A rich, musky but mellow Rocambole hardneck Garlic.
Also called Italian Easy Peel.
Rocamboles grow better in cold winter gardens.
Harvests in early summer - stores through fall into winter.
Italian Purple is rare because it is an Italian rocambole that was brought to the USA from Italy around a hundred years ago and has been grown all over Northern states ever since. It is thought to have come from northern Italy since it is a rocambole that probably won't grow well in southern Italy. Most other Italian garlics are artichokes and a few silverskins. When is the last time you remember an Italian rocambole?
Italian Purple is a generally good sized and can be a rather large garlic. Being a Rocambole garlic, its flavor is rich and strong, but not overly hot and spicy and sticks around for a while. A very enriching taste experience but not one to burn your tongue (at least not until the garlic is a little too mature). From a grower's perspective, it grows well in cold winter areas and usually grows healthy surprisingly uniform sized bulbs. It has thick bulb wrappers for a rocambole and they have a lot of purple and brown layered across a white background - very attractive.

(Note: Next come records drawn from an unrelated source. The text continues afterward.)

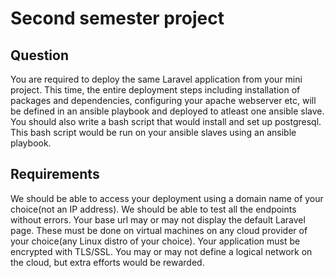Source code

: # Second semester project

## Question

You are required to deploy the same Laravel application from your mini project. This time, the entire deployment steps including installation of packages and dependencies, configuring your apache webserver etc, will be defined in an ansible playbook and deployed to atleast one ansible slave.
You should also write a bash script that would install and set up postgresql. This bash script would be run on your ansible slaves using an ansible playbook.

## Requirements

We should be able to access your deployment using a domain name of your choice(not an IP address).
We should be able to test all the endpoints without errors.
Your base url may or may not display the default Laravel page.
These must be done on virtual machines on any cloud provider of your choice(any Linux distro of your choice).
Your application must be encrypted with TLS/SSL.
You may or may not define a logical network on the cloud, but extra efforts would be rewarded.
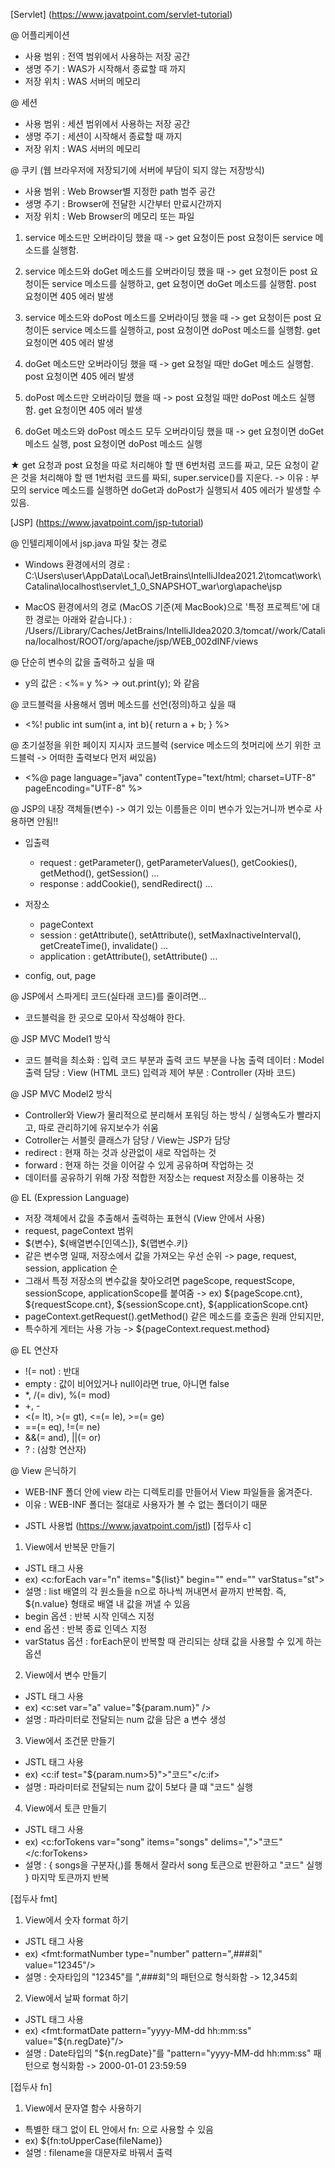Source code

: [Servlet] (https://www.javatpoint.com/servlet-tutorial)

@ 어플리케이션
 - 사용 범위 : 전역 범위에서 사용하는 저장 공간
 - 생명 주기 : WAS가 시작해서 종료할 때 까지
 - 저장 위치 : WAS 서버의 메모리

@ 세션
 - 사용 범위 : 세션 범위에서 사용하는 저장 공간
 - 생명 주기 : 세션이 시작해서 종료할 때 까지
 - 저장 위치 : WAS 서버의 메모리

@ 쿠키 (웹 브라우저에 저장되기에 서버에 부담이 되지 않는 저장방식)
 - 사용 범위 : Web Browser별 지정한 path 범주 공간
 - 생명 주기 : Browser에 전달한 시간부터 만료시간까지
 - 저장 위치 : Web Browser의 메모리 또는 파일


1. service 메소드만 오버라이딩 했을 때 
   -> get 요청이든 post 요청이든 service 메소드를 실행함.

2. service 메소드와 doGet 메소드를 오버라이딩 했을 때
   -> get 요청이든 post 요청이든 service 메소드를 실행하고,
      get 요청이면 doGet 메소드를 실행함.
      post 요청이면 405 에러 발생

3. service 메소드와 doPost 메소드를 오버라이딩 했을 때
   -> get 요청이든 post 요청이든 service 메소드를 실행하고,
      post 요청이면 doPost 메소드를 실행함.
      get 요청이면 405 에러 발생

4. doGet 메소드만 오버라이딩 했을 때
   -> get 요청일 때만 doGet 메소드 실행함.
      post 요청이면 405 에러 발생

5. doPost 메소드만 오버라이딩 했을 때
   -> post 요청일 때만 doPost 메소드 실행함.
      get 요청이면 405 에러 발생

6. doGet 메소드와 doPost 메소드 모두 오버라이딩 했을 때
   -> get 요청이면 doGet 메소드 실행, post 요청이면 doPost 메소드 실행

★ get 요청과 post 요청을 따로 처리해야 할 땐 6번처럼 코드를 짜고,
   모든 요청이 같은 것을 처리해야 할 땐 1번처럼 코드를 짜되, super.service()를 지운다.
                                                  -> 이유 : 부모의 service 메소드를 실행하면 doGet과 doPost가 실행되서 405 에러가 발생할 수 있음.


[JSP] (https://www.javatpoint.com/jsp-tutorial)

@ 인텔리제이에서 jsp.java 파일 찾는 경로

- Windows 환경에서의 경로 :
   C:\Users\user\AppData\Local\JetBrains\IntelliJIdea2021.2\tomcat<cache numbers>\work\Catalina\localhost\servlet_1_0_SNAPSHOT_war\org\apache\jsp

- MacOS 환경에서의 경로 (MacOS 기준(제 MacBook)으로 '특정 프로젝트'에 대한 경로는 아래와 같습니다.) :
   /Users/<user name>/Library/Caches/JetBrains/IntelliJIdea2020.3/tomcat/<cache numbers>/work/Catalina/localhost/ROOT/org/apache/jsp/WEB_002dINF/views

@ 단순히 변수의 값을 출력하고 싶을 때
 - y의 값은 : <%= y %>   ->  out.print(y);  와 같음

@ 코드블럭을 사용해서 멤버 메소드를 선언(정의)하고 싶을 때
 - <%!
      public int sum(int a, int b){
         return a + b;
      }
   %>

@ 초기설정을 위한 페이지 지시자 코드블럭 (service 메소드의 첫머리에 쓰기 위한 코드블럭 -> 어떠한 출력보다 먼저 써있음)
 - <%@ page language="java" contentType="text/html; charset=UTF-8" pageEncoding="UTF-8" %>

@ JSP의 내장 객체들(변수)  -> 여기 있는 이름들은 이미 변수가 있는거니까 변수로 사용하면 안됨!!
 - 입출력 
   * request : getParameter(), getParameterValues(), getCookies(), getMethod(), getSession() ...
   * response : addCookie(), sendRedirect() ... 
   
 - 저장소
   * pageContext
   * session : getAttribute(), setAttribute(), setMaxInactiveInterval(), getCreateTime(), invalidate() ... 
   * application : getAttribute(), setAttribute() ... 
   
 - config, out, page

@ JSP에서 스파게티 코드(실타래 코드)를 줄이려면...
 - 코드블럭을 한 곳으로 모아서 작성해야 한다.

@ JSP MVC Model1 방식
 - 코드 블럭을 최소화 : 입력 코드 부분과 출력 코드 부분을 나눔
   출력 데이터 : Model 
   출력 담당 : View (HTML 코드)
   입력과 제어 부분 : Controller (자바 코드)

@ JSP MVC Model2 방식
 - Controller와 View가 물리적으로 분리해서 포워딩 하는 방식 / 실행속도가 빨라지고, 따로 관리하기에 유지보수가 쉬움
 - Cotroller는 서블릿 클래스가 담당 / View는 JSP가 담당
 - redirect : 현재 하는 것과 상관없이 새로 작업하는 것
 - forward : 현재 하는 것을 이어갈 수 있게 공유하며 작업하는 것
 - 데이터를 공유하기 위해 가장 적합한 저장소는 request 저장소를 이용하는 것

@ EL (Expression Language)
 - 저장 객체에서 값을 추출해서 출력하는 표현식 (View 안에서 사용)
 - request, pageContext 범위
 - ${변수}, ${배열변수[인덱스]}, ${맵변수.키}
 - 같은 변수명 일때, 저장소에서 값을 가져오는 우선 순위
   -> page, request, session, application 순
 - 그래서 특정 저장소의 변수값을 찾아오려면 pageScope, requestScope, sessionScope, applicationScope를 붙여줌
   -> ex) ${pageScope.cnt}, ${requestScope.cnt}, ${sessionScope.cnt}, ${applicationScope.cnt}
 - pageContext.getRequest().getMethod() 같은 메소드를 호출은 원래 안되지만,
 - 특수하게 게터는 사용 가능 -> ${pageContext.request.method} 

@ EL 연산자
 - !(= not) : 반대
 - empty : 값이 비어있거나 null이라면 true, 아니면 false
 - *, /(= div), %(= mod)
 - +, -
 - <(= lt), >(= gt), <=(= le), >=(= ge)
 - ==(= eq), !=(= ne)
 - &&(= and), ||(= or)
 - ? : (삼항 연산자)

@ View 은닉하기
 - WEB-INF 폴더 안에 view 라는 디렉토리를 만들어서 View 파일들을 옮겨준다.
 - 이유 : WEB-INF 폴더는 절대로 사용자가 볼 수 없는 폴더이기 때문

* JSTL 사용법 (https://www.javatpoint.com/jstl)
[접두사 c]
1. View에서 반복문 만들기
 - <forEach></forEach> JSTL 태그 사용
 - ex) <c:forEach var="n" items="${list}" begin="" end="" varStatus="st">
 - 설명 : list 배열의 각 원소들을 n으로 하나씩 꺼내면서 끝까지 반복함. 즉, ${n.value} 형태로 배열 내 값을 꺼낼 수 있음
 - begin 옵션 : 반복 시작 인덱스 지정
 - end 옵션 : 반복 종료 인덱스 지정
 - varStatus 옵션 : forEach문이 반복할 때 관리되는 상태 값을 사용할 수 있게 하는 옵션

2. View에서 변수 만들기
 - <set /> JSTL 태그 사용
 - ex) <c:set var="a" value="${param.num}" />
 - 설명 : 파라미터로 전달되는 num 값을 담은 a 변수 생성

3. View에서 조건문 만들기
 - <if></if> JSTL 태그 사용
 - ex) <c:if test="${param.num>5}">"코드"</c:if>
 - 설명 : 파라미터로 전달되는 num 값이 5보다 클 떄 "코드" 실행

4. View에서 토큰 만들기
 - <forTokens></forTokens> JSTL 태그 사용
 - ex) <c:forTokens var="song" items="songs" delims=",">"코드"</c:forTokens>
 - 설명 : { songs을 구분자(,)를 통해서 잘라서 song 토큰으로 반환하고 "코드" 실행 } 마지막 토큰까지 반복

[접두사 fmt]
1. View에서 숫자 format 하기
 - <formatNumber/> JSTL 태그 사용
 - ex) <fmt:formatNumber type="number" pattern=",###회" value="12345"/>
 - 설명 : 숫자타입의 "12345"를 ",###회"의 패턴으로 형식화함 -> 12,345회

2. View에서 날짜 format 하기
 - <formatDate/> JSTL 태그 사용
 - ex) <fmt:formatDate pattern="yyyy-MM-dd hh:mm:ss" value="${n.regDate}"/>
 - 설명 : Date타입의 "${n.regDate}"를 "pattern="yyyy-MM-dd hh:mm:ss" 패턴으로 형식화함 -> 2000-01-01 23:59:59

[접두사 fn]
1. View에서 문자열 함수 사용하기
 - 특별한 태그 없이 EL 안에서 fn: 으로 사용할 수 있음
 - ex) ${fn:toUpperCase(fileName)}
 - 설명 : filename을 대문자로 바꿔서 출력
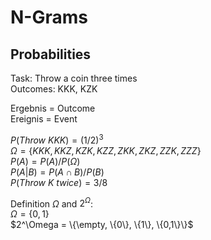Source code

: # N-Grams

## Probabilities
Task: Throw a coin three times\
Outcomes: KKK, KZK

Ergebnis = Outcome\
Ereignis = Event

$P(Throw\ KKK) = (1/2)^3$\
$\Omega = \{KKK, KKZ, KZK, KZZ, ZKK, ZKZ, ZZK, ZZZ\}$\
$P(A) = P(A)/P(\Omega)$\
$P(A|B) = P(A\cap B)/P(B)$\
$P(Throw\ K\ twice) = 3/8$

Definition $\Omega$ and $2^\Omega$:\
$\Omega = \{0,1\}$\
$2^\Omega = \{\empty, \{0\}, \{1\}, \{0,1\}\}$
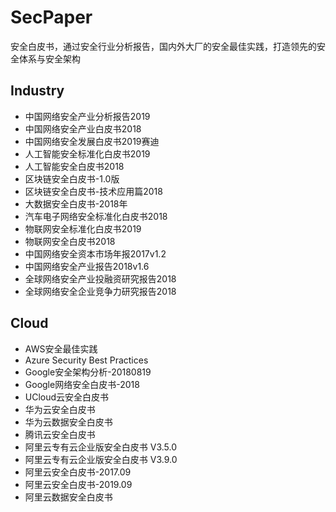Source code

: # SecPaper
安全白皮书，通过安全行业分析报告，国内外大厂的安全最佳实践，打造领先的安全体系与安全架构

## Industry
- 中国网络安全产业分析报告2019
- 中国网络安全产业白皮书2018
- 中国网络安全发展白皮书2019赛迪
- 人工智能安全标准化白皮书2019
- 人工智能安全白皮书2018
- 区块链安全白皮书-1.0版
- 区块链安全白皮书-技术应用篇2018
- 大数据安全白皮书-2018年
- 汽车电子网络安全标准化白皮书2018
- 物联网安全标准化白皮书2019
- 物联网安全白皮书2018
- 中国网络安全资本市场年报2017v1.2
- 中国网络安全产业报告2018v1.6
- 全球网络安全产业投融资研究报告2018
- 全球网络安全企业竞争力研究报告2018

## Cloud

- AWS安全最佳实践
- Azure Security Best Practices
- Google安全架构分析-20180819
- Google网络安全白皮书-2018
- UCloud云安全白皮书
- 华为云安全白皮书
- 华为云数据安全白皮书
- 腾讯云安全白皮书
- 阿里云专有云企业版安全白皮书 V3.5.0
- 阿里云专有云企业版安全白皮书 V3.9.0
- 阿里云安全白皮书-2017.09
- 阿里云安全白皮书-2019.09
- 阿里云数据安全白皮书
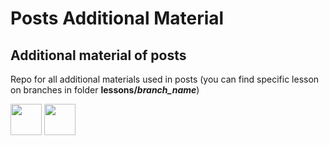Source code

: # Posts Additional Material
## Additional material of posts

Repo for all additional materials used in posts
(you can find specific lesson on branches in folder **lessons/*branch_name***)

<a href="https://medium.com/@almostengineer"><img src="http://alexalmostengineer.co.ua/wp-content/uploads/2020/08/gjbzh1ue.jpg" width="50" height="50"></a>
<a href="https://alexalmostengineer.co.ua"><img src="https://alexalmostengineer.co.ua/wp-content/uploads/2022/04/logoexport.png" width="50" height="50"></a>
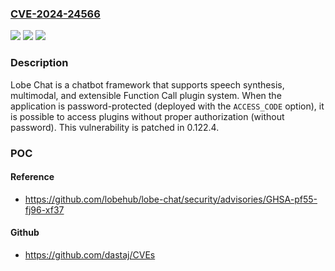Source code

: ### [CVE-2024-24566](https://cve.mitre.org/cgi-bin/cvename.cgi?name=CVE-2024-24566)
![](https://img.shields.io/static/v1?label=Product&message=lobe-chat&color=blue)
![](https://img.shields.io/static/v1?label=Version&message=%3D%20%3C%200.122.4%20&color=brighgreen)
![](https://img.shields.io/static/v1?label=Vulnerability&message=CWE-284%3A%20Improper%20Access%20Control&color=brighgreen)

### Description

Lobe Chat is a chatbot framework that supports speech synthesis, multimodal, and extensible Function Call plugin system. When the application is password-protected (deployed with the `ACCESS_CODE` option), it is possible to access plugins without proper authorization (without password). This vulnerability is patched in 0.122.4.

### POC

#### Reference
- https://github.com/lobehub/lobe-chat/security/advisories/GHSA-pf55-fj96-xf37

#### Github
- https://github.com/dastaj/CVEs

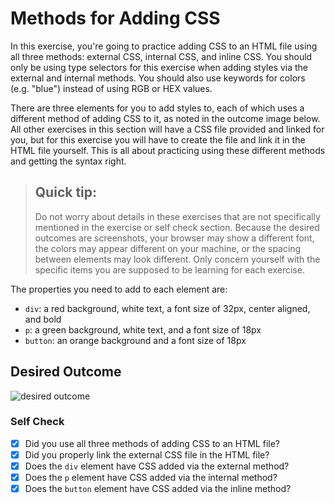 # Methods for Adding CSS

In this exercise, you're going to practice adding CSS to an HTML file using all three methods: external CSS, internal CSS, and inline CSS. You should only be using type selectors for this exercise when adding styles via the external and internal methods. You should also use keywords for colors (e.g. "blue") instead of using RGB or HEX values.

There are three elements for you to add styles to, each of which uses a different method of adding CSS to it, as noted in the outcome image below. All other exercises in this section will have a CSS file provided and linked for you, but for this exercise you will have to create the file and link it in the HTML file yourself. This is all about practicing using these different methods and getting the syntax right.

> ## Quick tip:
>
> Do not worry about details in these exercises that are not specifically mentioned in the exercise or self check section. Because the desired outcomes are screenshots, your browser may show a different font, the colors may appear different on your machine, or the spacing between elements may look different. Only concern yourself with the specific items you are supposed to be learning for each exercise.

The properties you need to add to each element are:

- `div`: a red background, white text, a font size of 32px, center aligned, and bold
- `p`: a green background, white text, and a font size of 18px
- `button`: an orange background and a font size of 18px

## Desired Outcome

![desired outcome](./desired-outcome.png)

### Self Check

- [x] Did you use all three methods of adding CSS to an HTML file?
- [x] Did you properly link the external CSS file in the HTML file?
- [x] Does the `div` element have CSS added via the external method?
- [x] Does the `p` element have CSS added via the internal method?
- [x] Does the `button` element have CSS added via the inline method?
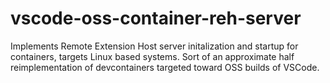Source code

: # vscode-oss-container-reh-server
Implements Remote Extension Host server initalization and startup for containers, targets Linux based systems. Sort of an approximate half reimplementation of devcontainers targeted toward OSS builds of VSCode.
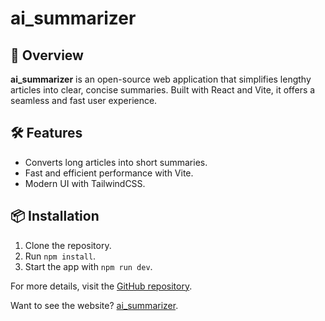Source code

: # ai_summarizer

## 🚀 Overview
**ai_summarizer** is an open-source web application that simplifies lengthy articles into clear, concise summaries. Built with React and Vite, it offers a seamless and fast user experience.

## 🛠️ Features
- Converts long articles into short summaries.
- Fast and efficient performance with Vite.
- Modern UI with TailwindCSS.

## 📦 Installation
1. Clone the repository.
2. Run `npm install`.
3. Start the app with `npm run dev`.

For more details, visit the [GitHub repository](https://github.com/Nachiket-cmd/ai_summarizer).

Want to see the website? [ai_summarizer](https://aisumzzzz.netlify.app/).
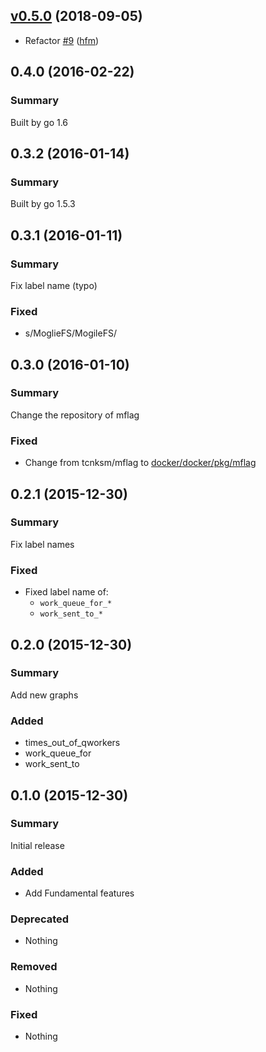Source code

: ## [v0.5.0](https://github.com/hfm/mackerel-plugin-mogilefs/compare/v0.4.1...v0.5.0) (2018-09-05)

* Refactor [#9](https://github.com/hfm/mackerel-plugin-mogilefs/pull/9) ([hfm](https://github.com/hfm))

0.4.0 (2016-02-22)
---

### Summary

Built by go 1.6

0.3.2 (2016-01-14)
---

### Summary

Built by go 1.5.3

0.3.1 (2016-01-11)
---

### Summary

Fix label name (typo)

### Fixed

- s/MoglieFS/MogileFS/

0.3.0 (2016-01-10)
---

### Summary

Change the repository of mflag

### Fixed

- Change from tcnksm/mflag to [docker/docker/pkg/mflag](https://github.com/docker/docker/tree/master/pkg/mflag)

0.2.1 (2015-12-30)
---

### Summary

Fix label names

### Fixed

- Fixed label name of:
  - `work_queue_for_*`
  - `work_sent_to_*`

0.2.0 (2015-12-30)
---

### Summary

Add new graphs

### Added

- times\_out\_of\_qworkers
- work\_queue\_for
- work\_sent\_to

0.1.0 (2015-12-30)
---

### Summary

Initial release

### Added

- Add Fundamental features

### Deprecated

- Nothing

### Removed

- Nothing

### Fixed

- Nothing
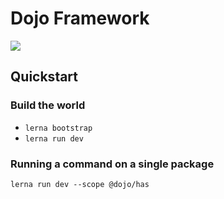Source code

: # Dojo Framework

![](https://travis-ci.com/nicknisi/dojo.svg?branch=master)

## Quickstart

### Build the world

* `lerna bootstrap`
* `lerna run dev`

### Running a command on a single package

`lerna run dev --scope @dojo/has`
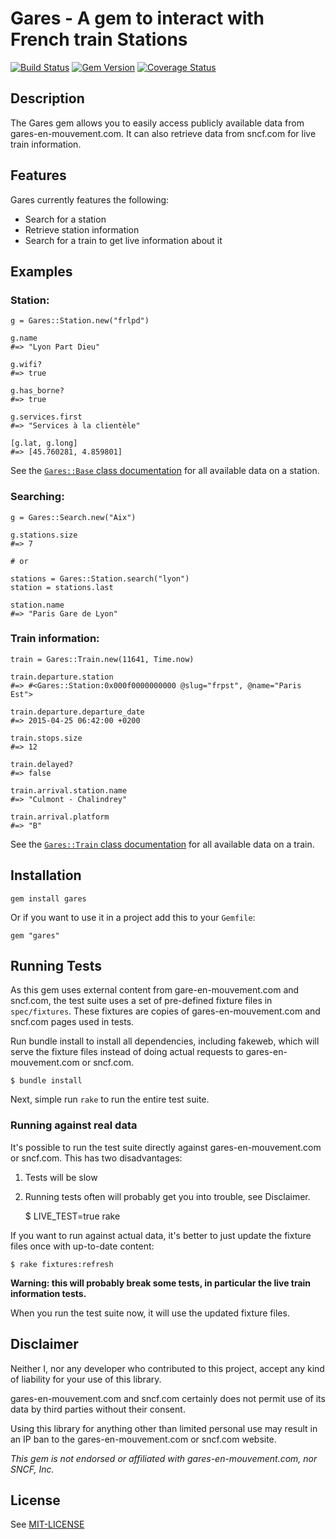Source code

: # Gares - A gem to interact with French train Stations

[![Build Status](https://travis-ci.org/paulRbr/gares.svg)](https://travis-ci.org/paulRbr/gares) [![Gem Version](https://badge.fury.io/rb/gares.svg)](http://badge.fury.io/rb/gares) [![Coverage Status](https://coveralls.io/repos/paulRbr/gares/badge.svg)](https://coveralls.io/r/paulRbr/gares)

## Description

The Gares gem allows you to easily access publicly available data from gares-en-mouvement.com.
It can also retrieve data from sncf.com for live train information.

## Features

Gares currently features the following:

* Search for a station
* Retrieve station information
* Search for a train to get live information about it

## Examples

### Station:

    g = Gares::Station.new("frlpd")

    g.name
    #=> "Lyon Part Dieu"

    g.wifi?
    #=> true

    g.has_borne?
    #=> true

    g.services.first
    #=> "Services à la clientèle"

    [g.lat, g.long]
    #=> [45.760281, 4.859801]

See the [`Gares::Base` class documentation](http://www.rubydoc.info/github/paulrbr/gares/master/Gares/Base) for all available data on a station.

### Searching:

    g = Gares::Search.new("Aix")

    g.stations.size
    #=> 7

    # or

    stations = Gares::Station.search("lyon")
    station = stations.last

    station.name
    #=> "Paris Gare de Lyon"

### Train information:

    train = Gares::Train.new(11641, Time.now)

    train.departure.station
    #=> #<Gares::Station:0x000f0000000000 @slug="frpst", @name="Paris Est">

    train.departure.departure_date
    #=> 2015-04-25 06:42:00 +0200

    train.stops.size
    #=> 12

    train.delayed?
    #=> false

    train.arrival.station.name
    #=> "Culmont - Chalindrey"

    train.arrival.platform
    #=> "B"

See the [`Gares::Train` class documentation](http://www.rubydoc.info/github/paulrbr/gares/master/Gares/Train) for all available data on a train.

## Installation

    gem install gares

Or if you want to use it in a project add this to your `Gemfile`:

    gem "gares"

## Running Tests

As this gem uses external content from gare-en-mouvement.com and sncf.com, the test suite uses a set of
pre-defined fixture files in `spec/fixtures`. These fixtures are
copies of gares-en-mouvement.com and sncf.com pages used in tests.

Run bundle install to install all dependencies, including fakeweb, which
will serve the fixture files instead of doing actual requests to gares-en-mouvement.com or sncf.com.

    $ bundle install

Next, simple run `rake` to run the entire test suite.

### Running against real data

It's possible to run the test suite directly against gares-en-mouvement.com or sncf.com. This has
two disadvantages:

 1. Tests will be slow
 2. Running tests often will probably get you into trouble, see Disclaimer.

    $ LIVE_TEST=true rake

If you want to run against actual data, it's better to just update
the fixture files once with up-to-date content:

    $ rake fixtures:refresh

__Warning: this will probably break some tests, in particular the live train information tests.__

When you run the test suite now, it will use the updated fixture files.

## Disclaimer

Neither I, nor any developer who contributed to this project, accept any kind of
liability for your use of this library.

gares-en-mouvement.com and sncf.com certainly does not permit use of its data by third parties without their consent.

Using this library for anything other than limited personal use may result
in an IP ban to the gares-en-mouvement.com or sncf.com website.

_This gem is not endorsed or affiliated with gares-en-mouvement.com, nor SNCF, Inc._

## License

See [MIT-LICENSE](https://github.com/paulrbr/gares/blob/master/MIT-LICENSE)
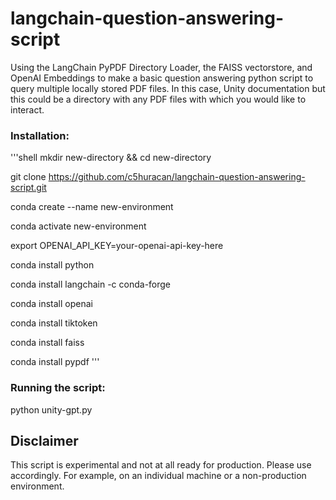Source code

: # langchain-question-answering-script

Using the LangChain PyPDF Directory Loader, the FAISS vectorstore, and OpenAI Embeddings to make a basic question answering python script to query multiple locally stored PDF files. In this case, Unity documentation but this could be a directory with any PDF files with which you would like to interact.

### Installation:

'''shell
mkdir new-directory && cd new-directory

git clone https://github.com/c5huracan/langchain-question-answering-script.git

conda create --name new-environment

conda activate new-environment

export OPENAI_API_KEY=your-openai-api-key-here

conda install python

conda install langchain -c conda-forge

conda install openai

conda install tiktoken

conda install faiss

conda install pypdf
'''

### Running the script:

python unity-gpt.py

## Disclaimer

This script is experimental and not at all ready for production. Please use accordingly. For example, on an individual machine or a non-production environment.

Italian Purple usually has anywhere from 8 or 9 easy to peel cloves that are of good size, with no smaller inner cloves. The outer bulb wrappers are thin and flake off easily so it is not a very good storer, but no Rocambole is. For those up north who want to grow their own garlic, it is said to grow well in wet conditions. It only takes a year or two to grow all you can eat. It harvests in mid-season along with most of the other Rocamboles. Bulbs are usually over 2 1/2 inches in diameter and are of good size are grown primarily for their rich flavor and good growing characteristics.
Garlic used for seed is generally 2" or greater, while eating garlic can be any size.